ENTRIES SHOWN
------------------------------------
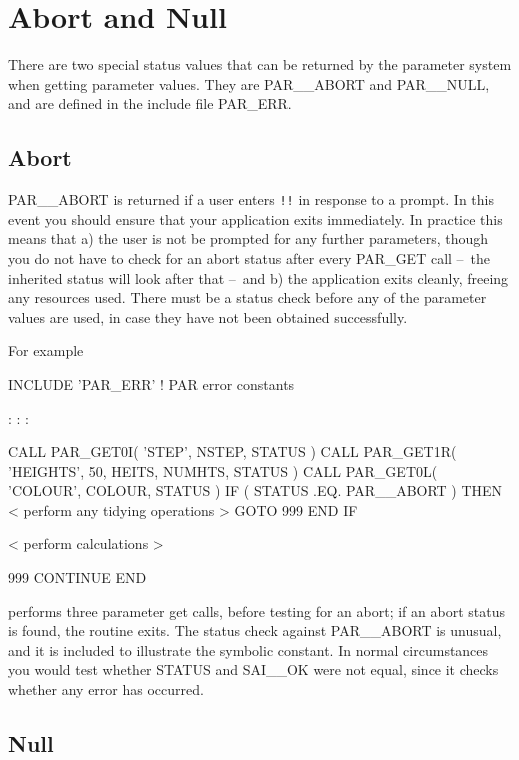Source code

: \documentclass[twoside,11pt,nolof]{starlink}
\providecommand{\dash}{--}
\begin{document}
\section{Abort and Null}

There are two special status values that can be returned by the parameter
system when getting parameter values.  They are PAR\_\_ABORT and
PAR\_\_NULL, and are defined in the include file PAR\_ERR.

\subsection{Abort}

PAR\_\_ABORT is returned if a user enters \texttt{!!} in response to a
prompt.  In this event you should ensure that your application exits
immediately.  In practice this means that a) the user is not be prompted
for any further parameters, though you do not have to check for an abort
status after every PAR\_GET call \dash\ the inherited status will look after
that \dash\ and b) the application exits cleanly, freeing any resources used.
There must be a status check before any of the parameter values are
used, in case they have not been obtained successfully.

For example
\begin{terminalv}
      INCLUDE 'PAR_ERR'       ! PAR error constants

          :       :       :

      CALL PAR_GET0I( 'STEP', NSTEP, STATUS )
      CALL PAR_GET1R( 'HEIGHTS', 50, HEITS, NUMHTS, STATUS )
      CALL PAR_GET0L( 'COLOUR', COLOUR, STATUS )
      IF ( STATUS .EQ. PAR__ABORT ) THEN
         < perform any tidying operations >
         GOTO 999
      END IF

      < perform calculations >

  999 CONTINUE
      END
\end{terminalv}
performs three parameter get calls, before testing for an
abort; if an abort status is found, the routine exits.  The status check
against PAR\_\_ABORT is unusual, and it is included to illustrate the
symbolic constant.  In normal circumstances you would test whether
STATUS and SAI\_\_OK were not equal, since it checks whether any error
has occurred.

\subsection{Null}
\end{document}
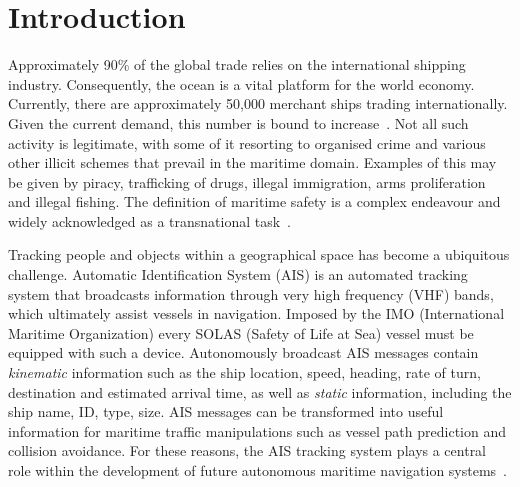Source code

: \chapter{Introduction}
\label{chapter:introduction}


Approximately 90\% of the global trade relies on the international shipping industry. Consequently, the ocean is a vital platform for the world economy.
Currently, there are approximately 50,000 merchant ships trading internationally. Given the current demand, this number is bound to increase~\cite{ICS}. Not all such activity is legitimate, with some of it resorting to organised crime and various other illicit schemes that prevail in the maritime domain. Examples of this may be given by piracy, trafficking of drugs, illegal immigration, arms proliferation and illegal fishing. The definition of maritime safety is a complex endeavour and widely acknowledged as a transnational task~\cite{Bueger2015}.

Tracking people and objects within a geographical space has become a ubiquitous challenge. Automatic Identification System (AIS)\label{label_AIS} is an automated tracking system that broadcasts information through very high frequency (VHF) bands, which ultimately assist vessels in navigation. Imposed by the IMO (International Maritime Organization)\label{label_IMO} every SOLAS
(Safety of Life at Sea) \label{label_SOLAS} vessel must be equipped with such a device.
Autonomously broadcast AIS messages contain \emph{kinematic} information such as the ship location, speed, heading, rate of turn, destination and estimated arrival time, as well as \emph{static} information, including the ship name, ID, type, size. AIS messages can be transformed into useful information for maritime traffic manipulations such as vessel path prediction and collision avoidance. For these reasons, the AIS tracking system plays a central role within the development of future autonomous maritime navigation systems~\cite{Mao2016}.

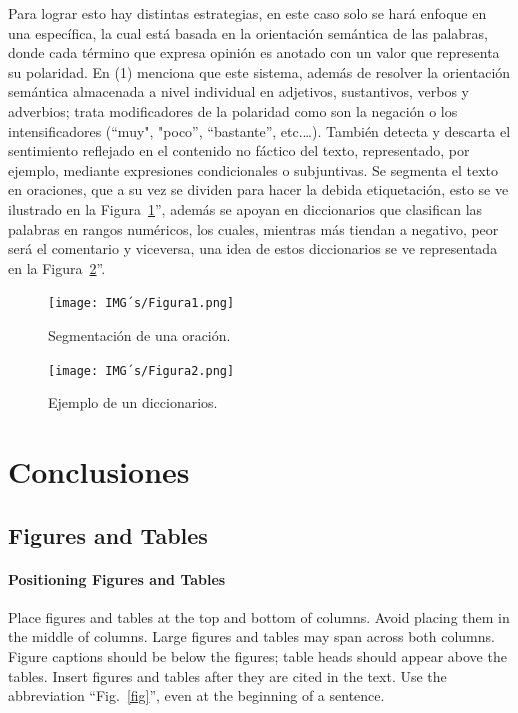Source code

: \documentclass[conference]{IEEEtran}
\begin{document}
\begin{itemize}
  Para lograr esto hay distintas estrategias, en este caso solo se hará enfoque en una específica, la cual está basada en la orientación semántica de las palabras, donde cada término que expresa opinión es anotado con un valor que representa su polaridad. En (1) menciona que este sistema, además de resolver la orientación semántica almacenada a nivel individual en adjetivos, sustantivos, verbos y adverbios; trata modificadores de la polaridad como son la negación o los intensificadores (“muy", "poco”, “bastante”, etc.…). También detecta y descarta el sentimiento reflejado en el contenido no fáctico del texto, representado, por ejemplo, mediante expresiones condicionales o subjuntivas.
Se segmenta el texto en oraciones, que a su vez se dividen para hacer la debida etiquetación, esto se ve ilustrado en la Figura~\ref{fig1}'', además se apoyan en diccionarios que clasifican las palabras en rangos numéricos, los cuales, mientras más tiendan a negativo, peor será el comentario y viceversa, una idea de estos diccionarios se ve representada en la Figura~\ref{fig2}''.

\end{itemize}

\begin{figure}[htbp]
  \caption{Segmentación de una oración.}
  \centerline{\texttt{[image: IMG´s/Figura1.png]}}
  \label{fig1}
\end{figure}
\newpage
\begin{figure}[htbp]
  \caption{Ejemplo de un diccionarios.}
  \centerline{\texttt{[image: IMG´s/Figura2.png]}}
  \label{fig2}
\end{figure}

\section{Conclusiones}

\subsection{Figures and Tables}
\paragraph{Positioning Figures and Tables} Place figures and tables at the top and 
bottom of columns. Avoid placing them in the middle of columns. Large 
figures and tables may span across both columns. Figure captions should be 
below the figures; table heads should appear above the tables. Insert 
figures and tables after they are cited in the text. Use the abbreviation 
``Fig.~\ref{fig}'', even at the beginning of a sentence.
\end{document}
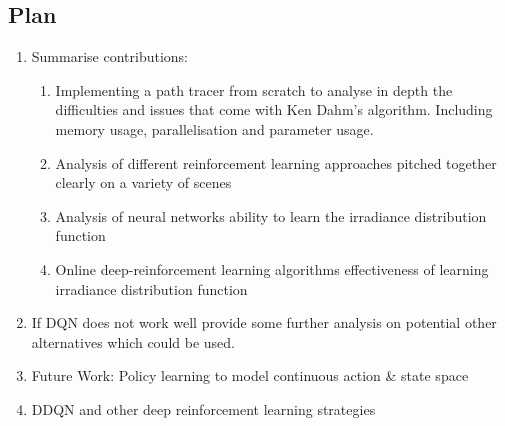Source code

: \documentclass[ %
                    author={Callum Pearce},
                supervisor={Dr. Neill Campbell},
                    degree={MEng},
                     title={How effective are Temporal difference learning methods for reducing the number of zero contribution light paths while still accurately approximating Global Illumination in Path tracing?},
                  subtitle={},
                      type={research},
                      year={2019} ]{dissertation}
\begin{document}
\subsection{Plan}
\begin{enumerate}
\item Summarise contributions:

\begin{enumerate}
\item Implementing a path tracer from scratch to analyse in depth the difficulties and issues that come with Ken Dahm's algorithm. Including memory usage, parallelisation and parameter usage.

\item Analysis of different reinforcement learning approaches pitched together clearly on a variety of scenes

\item Analysis of neural networks ability to learn the irradiance distribution function

\item Online deep-reinforcement learning algorithms effectiveness of learning irradiance distribution function
\end{enumerate}

\item If DQN does not work well provide some further analysis on potential other alternatives which could be used.

\item Future Work: Policy learning to model continuous action \& state space

\item DDQN and other deep reinforcement learning strategies
\end{enumerate}


%
%
\end{document}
------------------------------------
Pictures aside, write out verbatim every line from the first line of the material through the line holding "status after every".

Source code

: \documentclass[twoside,11pt,nolof]{starlink}
\providecommand{\dash}{--}
\begin{document}
\section{Abort and Null}

There are two special status values that can be returned by the parameter
system when getting parameter values.  They are PAR\_\_ABORT and
PAR\_\_NULL, and are defined in the include file PAR\_ERR.

\subsection{Abort}

PAR\_\_ABORT is returned if a user enters \texttt{!!} in response to a
prompt.  In this event you should ensure that your application exits
immediately.  In practice this means that a) the user is not be prompted
for any further parameters, though you do not have to check for an abort
status after every PAR\_GET call \dash\ the inherited status will look after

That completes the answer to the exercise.